→ INPUT MATERIAL:

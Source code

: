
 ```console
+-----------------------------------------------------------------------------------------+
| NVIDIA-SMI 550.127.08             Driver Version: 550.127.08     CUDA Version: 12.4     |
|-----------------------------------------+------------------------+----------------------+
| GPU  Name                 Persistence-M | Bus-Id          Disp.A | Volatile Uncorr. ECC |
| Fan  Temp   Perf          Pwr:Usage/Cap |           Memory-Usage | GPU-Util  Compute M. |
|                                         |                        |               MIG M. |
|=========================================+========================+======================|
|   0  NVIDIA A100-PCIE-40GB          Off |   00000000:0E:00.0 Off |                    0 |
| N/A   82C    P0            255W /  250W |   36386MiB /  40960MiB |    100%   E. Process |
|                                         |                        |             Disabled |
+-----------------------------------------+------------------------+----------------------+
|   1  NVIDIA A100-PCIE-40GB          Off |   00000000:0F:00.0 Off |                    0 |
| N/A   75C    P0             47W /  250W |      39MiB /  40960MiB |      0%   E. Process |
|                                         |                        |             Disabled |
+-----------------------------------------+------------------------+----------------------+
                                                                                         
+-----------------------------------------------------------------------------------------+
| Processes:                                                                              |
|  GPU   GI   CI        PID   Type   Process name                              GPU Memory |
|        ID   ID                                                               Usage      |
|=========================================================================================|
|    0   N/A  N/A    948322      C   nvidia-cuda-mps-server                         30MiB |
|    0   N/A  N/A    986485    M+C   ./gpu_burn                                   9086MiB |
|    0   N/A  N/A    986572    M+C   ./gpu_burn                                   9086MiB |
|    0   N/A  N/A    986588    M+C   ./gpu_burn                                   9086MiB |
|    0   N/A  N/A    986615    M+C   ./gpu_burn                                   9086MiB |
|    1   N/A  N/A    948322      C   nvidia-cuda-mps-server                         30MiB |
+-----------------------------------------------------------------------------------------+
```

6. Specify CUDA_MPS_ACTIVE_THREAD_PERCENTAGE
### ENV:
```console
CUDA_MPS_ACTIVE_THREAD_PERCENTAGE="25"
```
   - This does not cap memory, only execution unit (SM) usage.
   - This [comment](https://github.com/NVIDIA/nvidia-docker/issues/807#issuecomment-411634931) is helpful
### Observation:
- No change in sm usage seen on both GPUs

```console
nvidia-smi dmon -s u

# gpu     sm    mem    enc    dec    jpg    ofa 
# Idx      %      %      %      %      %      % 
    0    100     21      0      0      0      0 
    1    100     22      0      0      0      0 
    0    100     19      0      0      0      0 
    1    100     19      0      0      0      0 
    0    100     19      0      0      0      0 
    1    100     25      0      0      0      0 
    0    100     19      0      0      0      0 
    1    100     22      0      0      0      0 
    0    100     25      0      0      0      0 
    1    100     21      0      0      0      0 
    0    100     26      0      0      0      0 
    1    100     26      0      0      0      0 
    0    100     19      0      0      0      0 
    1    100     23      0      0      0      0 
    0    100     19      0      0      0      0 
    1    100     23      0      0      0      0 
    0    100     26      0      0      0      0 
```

→ YOUR ASSIGNMENT:
Scan the entries above, and wherever a line holds the string "PCIE", copy it.

→ ANSWER TO THIS TASK:
|   0  NVIDIA A100-PCIE-40GB          Off |   00000000:0E:00.0 Off |                    0 |
|   1  NVIDIA A100-PCIE-40GB          Off |   00000000:0F:00.0 Off |                    0 |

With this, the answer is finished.